Driving through Normandy was a great way to see the countryside and towns as we headed for the D-Day beaches. Bayeux was our stopover location for the night because of its proximity to the beaches, but wow what great unexpected discoveries awaited us in the quaint medieval town of Bayeux, France!
Our wonderful B&B, Le Castel, was family run and a convenient place to stay for the night. It was centrally located near the old town and only a block from the beautiful Cathédrale Notre-Dame De Bayeux.
But what a surprise to see the amazing cathedral and its towering steeple from our balcony!
No time for unpacking–it was time to check out Bayeux.
A walk through the old town of Bayeux was a walk through a medieval French town.
The historic cathedral, the old timber-framed houses, and the architecture dating back to the Renesaiance make for an interesting town. The streets were narrow, many only wide enough for single-lane traffic. But most of the traffic in the district was foot traffic. And plenty of it!!!
And musicians playing!
In fact, it was an annual music festival, Fete de la Musique!! We were in for a real treat, as musicians both professional and amateur, were sharing all types of music with the townspeople and tourists that night.
We watched and listened as many performers took their places on the sidewalks and in the middle of the streets. We saw dancing and clapping and laughing that night from performers and bystanders. We also observed the reverence of the church choir as they sang choral songs on the sidewalk. It was an amazing surprise to us to be serenaded by the people of Bayeux!!
Enjoyed Strolling through the Old Town
In addition to enjoying the Fete de la Musique, we strolled through town marveling at the architecture and discovered a restored waterwheel on a canal of the Aure River that ran through the middle of town (Bayeux has a bayou haha!!). Beautiful!
Many tourists visit Bayeux to see the Bayeux Tapestry. It’s an amazing 70-meters long embroidered tapestry on display at the Bayeux Tapestry Museum, depicting the events of the Norman conquest of England. Due to our schedule, we were unfortunately not able to see the tapestry on this visit. Many historians think that the tapestry was commissioned to adorn the cathedral, where it was on display from the 11th to the 18th century.
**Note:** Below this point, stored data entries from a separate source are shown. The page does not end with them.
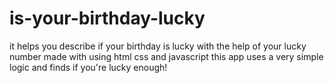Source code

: # is-your-birthday-lucky
it helps you describe if your birthday is lucky with the help of your lucky number
made with using html css and javascript this app uses a very simple logic and finds if you're lucky enough!
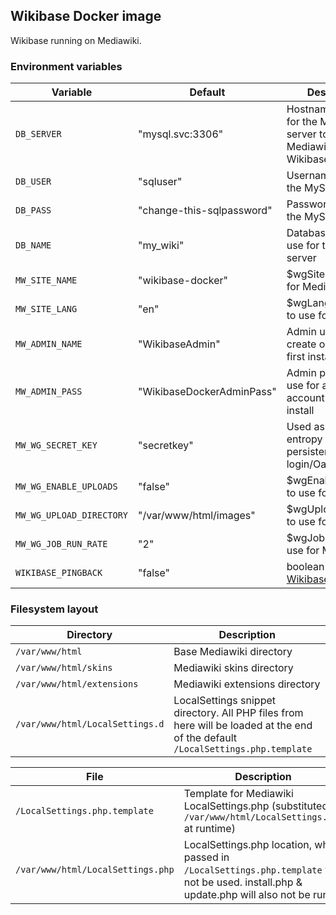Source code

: ## Wikibase Docker image

Wikibase running on Mediawiki.

### Environment variables

Variable                 | Default                   | Description
-------------------------|  -------------------------| ----------
`DB_SERVER`              | "mysql.svc:3306"          | Hostname and port for the MySQL server to use for Mediawiki & Wikibase
`DB_USER`                | "sqluser"                 | Username to use for the MySQL server
`DB_PASS`                | "change-this-sqlpassword" | Password to use for the MySQL server
`DB_NAME`                | "my_wiki"                 | Database name to use for the MySQL server
`MW_SITE_NAME`           | "wikibase-docker"         | $wgSitename to use for MediaWiki
`MW_SITE_LANG`           | "en"                      | $wgLanguageCode to use for MediaWiki
`MW_ADMIN_NAME`          | "WikibaseAdmin"           | Admin username to create on MediaWiki first install
`MW_ADMIN_PASS`          | "WikibaseDockerAdminPass" | Admin password to use for admin account on first install
`MW_WG_SECRET_KEY`       | "secretkey"               | Used as source of entropy for persistent login/Oauth etc..
`MW_WG_ENABLE_UPLOADS`   | "false"                   | $wgEnableUploads to use for MediaWiki
`MW_WG_UPLOAD_DIRECTORY` | "/var/www/html/images"    | $wgUploadDirectory to use for MediaWiki
`MW_WG_JOB_RUN_RATE`     | "2"                       | $wgJobRunRate to use for MediaWiki
`WIKIBASE_PINGBACK`      | "false"                   | boolean for [WikibasePingback](https://doc.wikimedia.org/Wikibase/master/php/md_docs_topics_pingback.html)

### Filesystem layout

Directory                         | Description
--------------------------------- | ------------------------------------------------------------------------------
`/var/www/html`                   | Base Mediawiki directory
`/var/www/html/skins`             | Mediawiki skins directory
`/var/www/html/extensions`        | Mediawiki extensions directory
`/var/www/html/LocalSettings.d`   | LocalSettings snippet directory. All PHP files from here will be loaded at the end of the default `/LocalSettings.php.template`

File                              | Description
--------------------------------- | ------------------------------------------------------------------------------
`/LocalSettings.php.template`     | Template for Mediawiki LocalSettings.php (substituted to `/var/www/html/LocalSettings.php` at runtime)
`/var/www/html/LocalSettings.php` | LocalSettings.php location, when passed in `/LocalSettings.php.template` will not be used. install.php & update.php will also not be run.

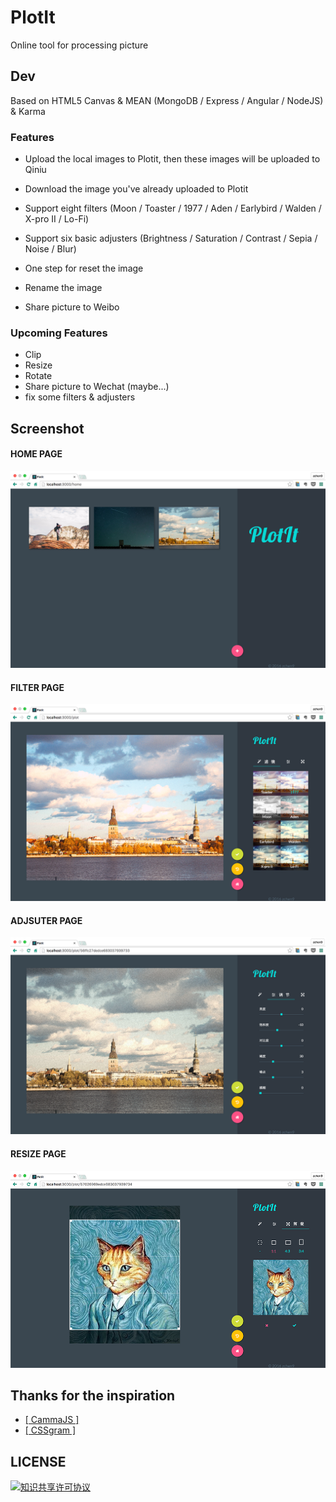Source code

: # PlotIt

Online tool for processing picture

## Dev

Based on HTML5 Canvas & MEAN (MongoDB / Express / Angular / NodeJS) & Karma

### Features

- Upload the local images to Plotit, then these images will be uploaded to Qiniu 

- Download the image you've already uploaded to Plotit

- Support eight filters (Moon / Toaster / 1977 / Aden / Earlybird / Walden / X-pro II / Lo-Fi)

- Support six basic adjusters (Brightness / Saturation / Contrast / Sepia / Noise / Blur)

- One step for reset the image

- Rename the image

- Share picture to Weibo

### Upcoming Features

- Clip
- Resize
- Rotate
- Share picture to Wechat (maybe...)
- fix some filters & adjusters

## Screenshot

#### HOME PAGE

![](./images/home.png)

#### FILTER PAGE

![](./images/filter.png)

#### ADJSUTER PAGE

![](./images/adjuster.png)

#### RESIZE PAGE

![](./images/resize.png)

 
## Thanks for the inspiration

- [[ CammaJS ]](https://github.com/meltingice/CamanJS)
- [[ CSSgram ]](https://github.com/una/CSSgram)

## LICENSE

<a rel="license" href="http://creativecommons.org/licenses/by-nc/4.0/"><img alt="知识共享许可协议" style="border-width:0" src="https://i.creativecommons.org/l/by-nc/4.0/88x31.png" /></a>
What a Treasure — Cathedrale Notre-Dame de Bayeux!
One of the incredible treasures that amazed us was the Cathédrale Notre-Dame De Bayeux. It’s similar to the Notre-Dame in Paris! It was one of my favorite cathedrals we visited in Europe because of the amazing Gothic architecture and also because of the ease of access to visit. It is an active place of worship as well as a place of history.
Cathédrale Notre-Dame De Bayeux is adorned with many carvings and stained glass windows, lovely chapels, a beautiful basement, gothic nave, flying buttresses, towering steeples, bell tower, and gargoyles–and it is over 1000 years old! And having survived the centuries and many recent wars, this cathedral stands tall as a beacon of survival.
And I couldn’t help but notice the bright red doors!
And I LOVED the fleur di lis adorning some of the inside doors (reminding me of Louisiana!).
Bayeux and the nearby Normandy beaches are places to visit as well as to reflect and remember the D-Day invasion of June 6, 1944. And as we would discover later that day when we visited the Normandy American Cemetery, the significance of D-Day is understood and appreciated by the people of this region.
We Came to Bayeux to Remember D-Day
So as we joined other guests at our B&B for breakfast, we were intrigued and slightly amused that of the three couples gathering at the table that morning, there was a British couple, a Canadian couple, and an American couple. And what we had in common that day was we had all traveled to Normandy for the same purpose, to remember what happened in 1944 and the sacrifice made by many British, Canadian, and American soldiers to liberate northern France.
And for us, Bayeux with its historical charm was a wonderful Normandy stopover on our way to the D-Day beaches. I hope to return one day to experience this quaint medieval town again. And to remember.